**What is being asked**
Starting at the line that holds "EXERCISE: choose whether" and stopping at the line that holds "preview next class's objectives", restate the records below word for word, with both of those lines included.

Dataset entries
===

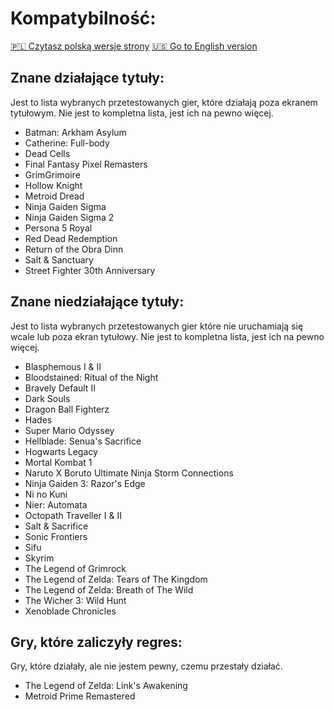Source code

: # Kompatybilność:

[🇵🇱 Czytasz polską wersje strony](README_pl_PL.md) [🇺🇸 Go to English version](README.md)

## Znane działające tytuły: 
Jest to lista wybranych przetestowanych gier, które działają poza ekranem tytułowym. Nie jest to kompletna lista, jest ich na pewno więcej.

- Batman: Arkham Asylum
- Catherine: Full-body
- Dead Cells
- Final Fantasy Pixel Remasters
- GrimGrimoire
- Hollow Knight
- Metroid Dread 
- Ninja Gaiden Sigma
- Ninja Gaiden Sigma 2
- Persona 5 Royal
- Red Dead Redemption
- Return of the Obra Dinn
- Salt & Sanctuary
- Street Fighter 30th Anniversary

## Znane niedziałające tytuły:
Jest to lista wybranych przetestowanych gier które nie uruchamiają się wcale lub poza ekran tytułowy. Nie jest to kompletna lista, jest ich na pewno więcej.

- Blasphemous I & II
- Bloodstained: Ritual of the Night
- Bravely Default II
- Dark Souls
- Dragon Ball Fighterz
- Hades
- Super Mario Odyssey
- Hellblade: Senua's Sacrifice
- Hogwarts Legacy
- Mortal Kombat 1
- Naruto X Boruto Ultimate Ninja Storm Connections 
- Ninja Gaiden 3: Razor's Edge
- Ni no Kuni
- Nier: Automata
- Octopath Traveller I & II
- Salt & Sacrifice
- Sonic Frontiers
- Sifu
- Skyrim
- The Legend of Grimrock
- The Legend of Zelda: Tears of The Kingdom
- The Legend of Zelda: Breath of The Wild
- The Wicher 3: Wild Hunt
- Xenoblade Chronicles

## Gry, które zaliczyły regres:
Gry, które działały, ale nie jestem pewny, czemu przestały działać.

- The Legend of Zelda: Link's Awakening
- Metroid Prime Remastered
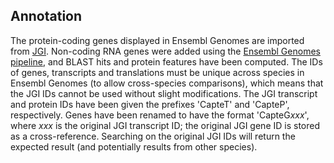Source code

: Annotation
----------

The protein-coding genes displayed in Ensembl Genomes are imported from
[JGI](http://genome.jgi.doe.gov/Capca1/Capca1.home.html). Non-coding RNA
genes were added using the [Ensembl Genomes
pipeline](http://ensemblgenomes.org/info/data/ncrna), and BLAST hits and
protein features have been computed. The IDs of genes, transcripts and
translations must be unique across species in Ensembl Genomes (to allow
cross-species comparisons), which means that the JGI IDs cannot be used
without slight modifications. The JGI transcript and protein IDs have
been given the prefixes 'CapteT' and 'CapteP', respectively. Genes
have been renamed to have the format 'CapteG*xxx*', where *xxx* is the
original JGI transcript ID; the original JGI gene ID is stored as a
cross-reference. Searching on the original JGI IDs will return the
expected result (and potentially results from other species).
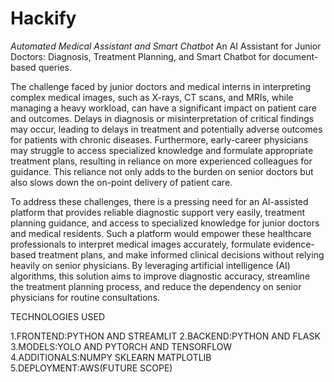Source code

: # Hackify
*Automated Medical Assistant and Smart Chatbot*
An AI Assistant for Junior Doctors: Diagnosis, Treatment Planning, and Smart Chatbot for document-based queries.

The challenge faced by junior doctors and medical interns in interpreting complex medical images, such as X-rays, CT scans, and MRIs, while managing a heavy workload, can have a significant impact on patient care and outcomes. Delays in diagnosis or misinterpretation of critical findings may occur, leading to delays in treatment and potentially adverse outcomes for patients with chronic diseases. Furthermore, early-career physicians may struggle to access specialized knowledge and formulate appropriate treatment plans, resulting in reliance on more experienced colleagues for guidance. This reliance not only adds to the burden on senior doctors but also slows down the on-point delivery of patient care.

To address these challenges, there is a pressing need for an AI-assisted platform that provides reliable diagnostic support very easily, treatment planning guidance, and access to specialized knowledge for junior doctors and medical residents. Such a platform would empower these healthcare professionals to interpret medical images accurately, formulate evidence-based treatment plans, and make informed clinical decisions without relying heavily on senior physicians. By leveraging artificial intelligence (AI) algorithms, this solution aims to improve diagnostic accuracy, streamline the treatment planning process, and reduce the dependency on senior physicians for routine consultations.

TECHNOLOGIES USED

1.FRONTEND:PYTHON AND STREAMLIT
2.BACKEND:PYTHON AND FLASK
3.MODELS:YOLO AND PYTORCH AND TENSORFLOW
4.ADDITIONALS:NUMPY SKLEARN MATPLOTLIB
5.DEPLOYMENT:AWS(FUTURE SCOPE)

===

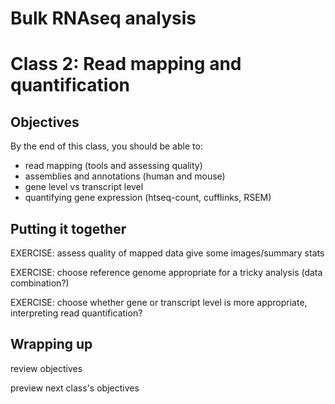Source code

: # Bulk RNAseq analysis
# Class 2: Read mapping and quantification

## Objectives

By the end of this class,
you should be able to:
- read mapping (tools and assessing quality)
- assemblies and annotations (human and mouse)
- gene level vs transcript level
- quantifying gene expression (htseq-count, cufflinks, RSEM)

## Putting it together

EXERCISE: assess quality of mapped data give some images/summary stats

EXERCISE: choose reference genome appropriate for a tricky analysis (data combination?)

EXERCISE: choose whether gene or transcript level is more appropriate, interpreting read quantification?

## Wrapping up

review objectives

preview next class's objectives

===

**Result for this exercise**
EXERCISE: choose whether gene or transcript level is more appropriate, interpreting read quantification?

## Wrapping up

review objectives

preview next class's objectives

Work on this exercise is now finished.